Een gemiddelde Mediëvist wordt al vroeg in zijn of haar academische loopbaan geconfronteerd met muffige pakken papier en perkament, dicht beschreven met wat op het eerste gezicht eerder hiëroglyfen lijken dan een leesbaar schrift. Toen ik als tweedejaars bachelorstudent na een cursus paleografie eenmaal enthousiast aan het puzzelen was geslagen, ontvouwde zich achter de ogenschijnlijk klinische muren van het Leidse archief echter een bonte wereld van klerken en burgemeesters, politieke conflicten en een heuse kredietcrisis in 1493. Sindsdien heeft het archiefwerk mij nooit meer losgelaten.

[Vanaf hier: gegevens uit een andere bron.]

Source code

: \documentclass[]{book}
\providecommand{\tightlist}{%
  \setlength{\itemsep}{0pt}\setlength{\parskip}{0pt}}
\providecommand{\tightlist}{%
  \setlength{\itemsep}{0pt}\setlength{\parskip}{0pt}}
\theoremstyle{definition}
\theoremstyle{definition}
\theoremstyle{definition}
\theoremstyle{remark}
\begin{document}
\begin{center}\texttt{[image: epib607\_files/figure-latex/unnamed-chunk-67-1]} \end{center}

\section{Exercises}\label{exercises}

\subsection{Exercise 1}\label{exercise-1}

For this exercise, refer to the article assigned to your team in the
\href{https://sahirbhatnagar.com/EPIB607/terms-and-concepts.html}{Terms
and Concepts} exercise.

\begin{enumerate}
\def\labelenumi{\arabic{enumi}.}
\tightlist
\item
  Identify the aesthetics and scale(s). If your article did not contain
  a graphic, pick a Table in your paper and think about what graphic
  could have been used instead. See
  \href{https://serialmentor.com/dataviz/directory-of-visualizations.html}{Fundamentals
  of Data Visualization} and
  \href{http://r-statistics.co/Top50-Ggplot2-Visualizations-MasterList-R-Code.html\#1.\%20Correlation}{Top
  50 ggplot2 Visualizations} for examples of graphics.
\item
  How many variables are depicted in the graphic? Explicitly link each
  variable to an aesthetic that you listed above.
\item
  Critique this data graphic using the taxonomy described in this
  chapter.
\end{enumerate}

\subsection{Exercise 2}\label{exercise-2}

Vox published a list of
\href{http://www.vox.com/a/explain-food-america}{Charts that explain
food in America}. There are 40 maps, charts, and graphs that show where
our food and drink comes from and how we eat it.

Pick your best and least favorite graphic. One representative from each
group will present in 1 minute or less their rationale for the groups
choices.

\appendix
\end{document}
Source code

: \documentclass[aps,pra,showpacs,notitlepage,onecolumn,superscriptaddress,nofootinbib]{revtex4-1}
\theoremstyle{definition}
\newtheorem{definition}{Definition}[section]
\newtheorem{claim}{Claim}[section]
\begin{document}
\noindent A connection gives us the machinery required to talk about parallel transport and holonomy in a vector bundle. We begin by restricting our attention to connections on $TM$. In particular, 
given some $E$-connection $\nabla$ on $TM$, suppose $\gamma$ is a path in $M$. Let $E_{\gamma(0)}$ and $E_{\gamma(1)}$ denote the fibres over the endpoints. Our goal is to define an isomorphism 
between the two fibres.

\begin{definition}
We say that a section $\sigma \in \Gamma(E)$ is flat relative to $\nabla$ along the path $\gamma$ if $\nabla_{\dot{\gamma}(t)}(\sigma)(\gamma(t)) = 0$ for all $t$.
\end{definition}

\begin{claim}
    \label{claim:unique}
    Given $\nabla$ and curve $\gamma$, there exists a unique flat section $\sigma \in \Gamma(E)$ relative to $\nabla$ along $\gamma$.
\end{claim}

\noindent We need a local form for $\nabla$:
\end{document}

Van Leiden uit zwierf ik naar het pittoreske Woerden, voelde me als een monnik in zijn scriptorium in het Noord-Hollands Archief in haar Middeleeuwse kapel te Haarlem, en worstelde met een antiek microfilmapparaat in ons Haagse Nationaal Archief. Mijn zoektochten voerden me zelfs overzee, waar ik een vleug van vroegere grandeur proefde in de National Archives of Scotland, gevestigd in een Edinburghs stadspaleis.

De historische sensatie

Al deze archieven hebben één ding gemeen. Achter de over het algemeen vriendelijke façade van de uitgiftebalie schuilen vele mogelijkheden tot het beleven van wat Johan Huizinga de ‘historische sensatie’ noemt. In zijn inaugurale rede Het Aesthetische Bestanddeel van Geschiedkundige Voorstellingen, uitgesproken in Groningen op 4 november 1905, betoogt Huizinga dat dit een belangrijke manier is om tot historische kennis te komen. ‘De historicus moet’, aldus Huizinga, ’terwijl hij het verleden zelf naspeurt in al zijn uitingen, ter verhooging van de aanschouwelijkheid de kunst van het verleden zien, de letterkunde lezen. Doch hij moet evengoed de natuur in gaan, en over weiden en heuvelen wandelen, totdat hij in het verleden ook de zon kan zien schijnen.’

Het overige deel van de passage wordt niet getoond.